Having an abortion is a choice. A choice that provides a person or couple with the option to terminate a pregnancy before it reaches full term. There is a range of reasons as to why someone may choose abortion as an option; however, what is important is that having a choice to access abortion care and support services is a human right here in the UK.

During the International Conference on Population and Development (ICPD) in Cairo in 1994, reproductive rights were defined as ‘… the basic right of all couples and individuals to decide freely and responsibly the number, spacing and timing of their children and to have the information and means to do so, and the right to attain the highest standard of sexual and reproductive health. It also includes the right of all to make decisions concerning reproduction free of discrimination, coercion and violence.’

Despite this sentiment of having and maintaining high standards of sexual and reproductive health being cosigned by world leaders and their governments, many people still experience challenges and barriers to accessing abortion care and support services worldwide. Almost every country across the world permits abortion under some circumstances, however many people who may want to access abortion care to terminate a pregnancy still do not have adequate access due to the political, economic or religious climates that exist in various countries and regions, thereby negatively impacting a persons ability to exercise their reproductive rights and choices.
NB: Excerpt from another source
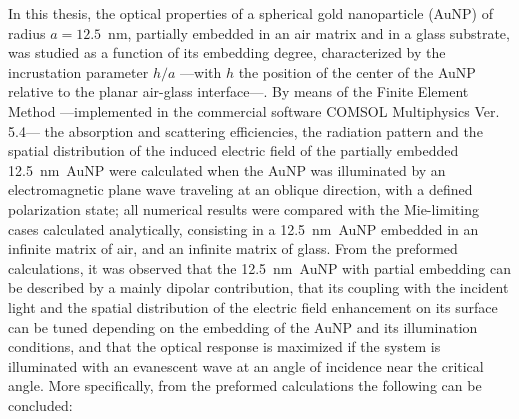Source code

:
In this thesis, the  optical properties of a spherical gold nanoparticle (AuNP) of radius $a = 12.5$~nm, partially embedded in an air matrix and in a glass substrate, was studied as a function of its embedding degree, characterized by the incrustation parameter $h/a$ ---with $h$ the position of the center of the AuNP relative to the planar air-glass interface---. By means of the Finite Element Method ---implemented in the commercial software COMSOL Multiphysics\texttrademark{} Ver. 5.4--- the absorption and scattering efficiencies, the radiation pattern and the spatial distribution of the induced electric field of the partially embedded 12.5~nm~AuNP were calculated when the AuNP was illuminated by an electromagnetic plane wave traveling at an oblique direction, with a defined polarization state; all numerical results were compared with the Mie-limiting cases calculated analytically, consisting in a 12.5~nm~AuNP embedded in an infinite matrix of air, and an infinite matrix of glass. From the preformed calculations, it was observed that the 12.5~nm~AuNP with partial embedding can be described by a mainly dipolar contribution, that its coupling with the incident light and the spatial distribution of the electric field enhancement on its surface can be tuned depending on the embedding of the AuNP and its illumination conditions, and that the optical response is maximized if the system is illuminated with an evanescent wave at an angle of incidence near the critical angle. More specifically, from the preformed  calculations the following can be concluded:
As a result, many people may undergo unsafe abortions to terminate their pregnancy. Data taken from the World Health Organisation (WHO) reveals that every 8 minutes a woman in a developing nations will die of complications arising from an unsafe abortion. Additional research found that around 7 million women are admitted to hospitals every year in developing countries, as a result of unsafe abortion. Often, an unsafe abortion is carried out by a person who lacks the professional medical skills and training needed to perform the abortion properly, in addition to the unsafe abortion taking place in an environment that does not meet the minimal medical standards - for example, lacking appropriate medical equipment to perform the procedure, pain relief and sterilisation equipment and supplies, thereby creating a dangerous and unsafe medical environment

Furthermore, undergoing an unsafe abortion can lead to long term physical, mental and emotional consequences or, worse, death. Additionally, there may also be a range of financial and social implications for individuals and their communities as a result. The WHO also highlights that three out of ten pregnancies end in induced abortion. Nearly half of all abortions are unsafe, and almost all of these unsafe abortions occur in developing countries - the global south.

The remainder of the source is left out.